Ce que l’acheteur voulait, c’est que les membres de la famille Grégoire ne puissent profiter de la relation privilégiée qu’ils avaient eue avec L’ECLAIREUR pour en devenir par la suite des compétiteurs.

 

. . .

 

Quoiqu’il en soit, je suis d’avis que le dossier ne contient aucun élément de preuve pouvant laisser croire que l’engagement de non-concurrence ait pu être motivé par autre chose que la vente de l’entreprise.

 

     Je me suis demandé si la clause restrictive pouvait être d’origine hybride. Cette hypothèse ne trouve aucun fondement dans la preuve.

 

. . .

 

     Son emploi n’a donc rien à voir à son engagement de non-concurrence.

 

     Si le premier juge s’était employé à faire une analyse exhaustive de la preuve pour rechercher l’affinité de l’engagement de non-concurrence, il n’aurait pu à mon sens arriver à d’autre conclusion que celle à laquelle il est arrivé en prenant un raccourci.
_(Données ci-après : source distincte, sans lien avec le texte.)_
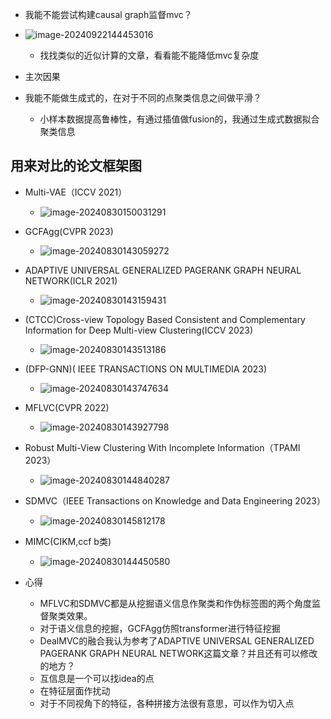 - 我能不能尝试构建causal graph监督mvc？
- ![image-20240922144453016](C:\Users\12895\AppData\Roaming\Typora\typora-user-images\image-20240922144453016.png)
  - 找找类似的近似计算的文章，看看能不能降低mvc复杂度
- 主次因果

- 我能不能做生成式的，在对于不同的点聚类信息之间做平滑？
  - 小样本数据提高鲁棒性，有通过插值做fusion的，我通过生成式数据拟合聚类信息







## 用来对比的论文框架图

- Multi-VAE（ICCV 2021）
  - ![image-20240830150031291](C:\Users\12895\AppData\Roaming\Typora\typora-user-images\image-20240830150031291.png)

- GCFAgg(CVPR 2023)
  - ![image-20240830143059272](C:\Users\12895\AppData\Roaming\Typora\typora-user-images\image-20240830143059272.png)

- ADAPTIVE UNIVERSAL GENERALIZED PAGERANK GRAPH NEURAL NETWORK(ICLR 2021)
  - ![image-20240830143159431](C:\Users\12895\AppData\Roaming\Typora\typora-user-images\image-20240830143159431.png)
- (CTCC)Cross-view Topology Based Consistent and Complementary Information for Deep Multi-view Clustering(ICCV 2023)
  - ![image-20240830143513186](C:\Users\12895\AppData\Roaming\Typora\typora-user-images\image-20240830143513186.png)
- (DFP-GNN)( IEEE TRANSACTIONS ON MULTIMEDIA 2023)
  - ![image-20240830143747634](C:\Users\12895\AppData\Roaming\Typora\typora-user-images\image-20240830143747634.png)
- MFLVC(CVPR 2022)
  - ![image-20240830143927798](C:\Users\12895\AppData\Roaming\Typora\typora-user-images\image-20240830143927798.png)
- Robust Multi-View Clustering With Incomplete Information（TPAMI 2023）
  - ![image-20240830144840287](C:\Users\12895\AppData\Roaming\Typora\typora-user-images\image-20240830144840287.png)
- SDMVC（IEEE Transactions on Knowledge and Data Engineering 2023）
  - ![image-20240830145812178](C:\Users\12895\AppData\Roaming\Typora\typora-user-images\image-20240830145812178.png)
- MIMC(CIKM,ccf b类)
  - ![image-20240830144450580](C:\Users\12895\AppData\Roaming\Typora\typora-user-images\image-20240830144450580.png)

- 心得
  - MFLVC和SDMVC都是从挖掘语义信息作聚类和作伪标签图的两个角度监督聚类效果。
  - 对于语义信息的挖掘，GCFAgg仿照transformer进行特征挖掘
  - DealMVC的融合我认为参考了ADAPTIVE UNIVERSAL GENERALIZED PAGERANK GRAPH NEURAL NETWORK这篇文章？并且还有可以修改的地方？
  - 互信息是一个可以找idea的点
  - 在特征层面作扰动
  - 对于不同视角下的特征，各种拼接方法很有意思，可以作为切入点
Les faits justifient sa conclusion. [par. 39-50]

[55]                          Tout comme la Cour d’appel du Québec dans Grégoire, notre Cour a elle aussi conclu, dans l’affaire Doerner, que la mention de la cessation d’emploi dans une clause restrictive ne modifiait pas pour autant le caractère essentiel de la clause, c’est-à-dire une obligation acceptée dans le cadre de la vente d’actifs et non d’un contrat de travail. Une telle mention n’a pas pour effet d’associer l’obligation imposée par une clause restrictive à un autre type de contrat.
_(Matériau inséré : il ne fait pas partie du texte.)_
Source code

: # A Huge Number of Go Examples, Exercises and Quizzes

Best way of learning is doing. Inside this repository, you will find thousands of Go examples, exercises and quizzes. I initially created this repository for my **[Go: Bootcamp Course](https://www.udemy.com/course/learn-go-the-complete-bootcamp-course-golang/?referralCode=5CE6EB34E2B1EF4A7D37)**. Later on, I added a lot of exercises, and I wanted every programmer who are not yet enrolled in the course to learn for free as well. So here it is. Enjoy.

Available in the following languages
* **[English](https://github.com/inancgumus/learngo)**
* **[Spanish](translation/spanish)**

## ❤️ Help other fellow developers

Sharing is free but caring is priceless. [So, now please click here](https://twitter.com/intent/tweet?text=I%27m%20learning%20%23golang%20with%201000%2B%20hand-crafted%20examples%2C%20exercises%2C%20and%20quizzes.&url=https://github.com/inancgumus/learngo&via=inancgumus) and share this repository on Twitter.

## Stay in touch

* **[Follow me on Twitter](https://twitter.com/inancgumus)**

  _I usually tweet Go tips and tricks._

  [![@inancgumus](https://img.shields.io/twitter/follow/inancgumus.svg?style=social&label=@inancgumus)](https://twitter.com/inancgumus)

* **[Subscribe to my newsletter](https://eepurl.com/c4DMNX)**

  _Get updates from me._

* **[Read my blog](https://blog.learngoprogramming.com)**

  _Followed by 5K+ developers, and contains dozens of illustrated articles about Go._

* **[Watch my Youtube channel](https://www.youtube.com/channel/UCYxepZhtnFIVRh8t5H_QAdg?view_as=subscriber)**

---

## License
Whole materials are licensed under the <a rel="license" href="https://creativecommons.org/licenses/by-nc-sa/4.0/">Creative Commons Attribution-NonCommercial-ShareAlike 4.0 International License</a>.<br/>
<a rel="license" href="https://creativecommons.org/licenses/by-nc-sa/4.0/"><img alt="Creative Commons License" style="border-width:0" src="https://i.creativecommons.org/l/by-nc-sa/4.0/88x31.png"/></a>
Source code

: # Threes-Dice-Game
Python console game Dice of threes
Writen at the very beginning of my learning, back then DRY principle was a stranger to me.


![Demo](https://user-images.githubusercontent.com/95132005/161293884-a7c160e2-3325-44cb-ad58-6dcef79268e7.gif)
[56]                          En l’espèce, les clauses restrictives sont liées à une convention de vente d’actifs. Le sens ordinaire des mots employés ainsi que les circonstances entourant la convention appuient la prétention selon laquelle ces clauses ont été établies en raison de la vente des actifs. En conséquence, la portée de ces clauses doit être interprétée en vertu des règles propres au droit commercial et la protection conférée par l’art. 2095 C.c.Q. ne s’applique donc pas aux clauses restrictives contenues dans la convention d’octobre 2004. 
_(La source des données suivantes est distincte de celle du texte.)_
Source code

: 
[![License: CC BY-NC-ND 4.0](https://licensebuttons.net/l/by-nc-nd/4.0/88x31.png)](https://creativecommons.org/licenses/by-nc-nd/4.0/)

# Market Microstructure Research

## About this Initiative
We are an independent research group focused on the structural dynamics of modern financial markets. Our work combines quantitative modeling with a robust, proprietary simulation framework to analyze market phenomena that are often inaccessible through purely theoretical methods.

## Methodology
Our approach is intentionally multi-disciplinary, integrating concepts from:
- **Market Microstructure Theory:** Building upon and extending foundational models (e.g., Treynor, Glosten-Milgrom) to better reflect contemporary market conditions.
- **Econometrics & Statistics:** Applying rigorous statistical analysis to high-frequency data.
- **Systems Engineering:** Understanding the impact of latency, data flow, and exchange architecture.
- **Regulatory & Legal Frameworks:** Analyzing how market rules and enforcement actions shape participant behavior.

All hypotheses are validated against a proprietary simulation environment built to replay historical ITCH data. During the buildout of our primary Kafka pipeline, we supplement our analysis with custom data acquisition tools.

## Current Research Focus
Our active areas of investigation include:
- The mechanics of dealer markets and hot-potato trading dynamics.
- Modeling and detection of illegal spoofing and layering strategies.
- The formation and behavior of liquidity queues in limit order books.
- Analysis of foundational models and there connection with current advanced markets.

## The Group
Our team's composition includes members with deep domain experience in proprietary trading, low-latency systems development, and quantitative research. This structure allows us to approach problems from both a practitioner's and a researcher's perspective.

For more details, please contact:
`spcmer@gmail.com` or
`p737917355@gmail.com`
B.     La Cour d’appel a-t-elle fait erreur en concluant au caractère raisonnable des stipulations de non-concurrence et de non-sollicitation figurant aux clauses 10.1 et 10.2 de la convention de vente d’actifs?

[57]                          Avec égards, j’estime que la Cour supérieure a commis une erreur de droit en s’appuyant sur les règles applicables aux contrats de travail dans l’examen du caractère raisonnable des deux clauses restrictives en litige. L’article 2089 C.c.Q., qui impose des règles plus strictes et inverse, au profit du salarié, le fardeau de prouver le caractère déraisonnable d’une clause restrictive figurant dans un contrat de travail, ne trouve aucune application en l’espèce. En conséquence, le fardeau de la preuve incombait au vendeur, en l’occurrence l’appelant Payette, qui devait établir ce caractère déraisonnable, le cas échéant, à la lumière des critères propres au droit commercial. Il ne s’est pas acquitté de ce fardeau.

                  (1)     Le caractère raisonnable de stipulations de non-concurrence et de non-sollicitation dans un contrat de vente d’actifs

[58]                          L’analyse du caractère raisonnable de clauses de non-concurrence et de non-sollicitation dans le cadre d’un contrat de vente d’actifs doit être fondée sur les règles qui régissent la liberté de commerce afin de favoriser l’application de telles clauses restrictives : Burnac Corp. c. Les Entreprises Ludco Ltée, [1991] R.D.I. 304 (C.A. Qué.). En conséquence, les critères d’analyse des clauses restrictives contenues dans un contrat de vente d’actifs seront moins exigeants et le caractère raisonnable de telles clauses sera apprécié de manière beaucoup plus large en matière commerciale qu’en matière de contrat de travail.  Ainsi, je suis d’avis que, dans un contexte commercial, une clause restrictive est légale à moins que l’on puisse établir, par une preuve prépondérante, qu’elle est déraisonnable quant à sa portée.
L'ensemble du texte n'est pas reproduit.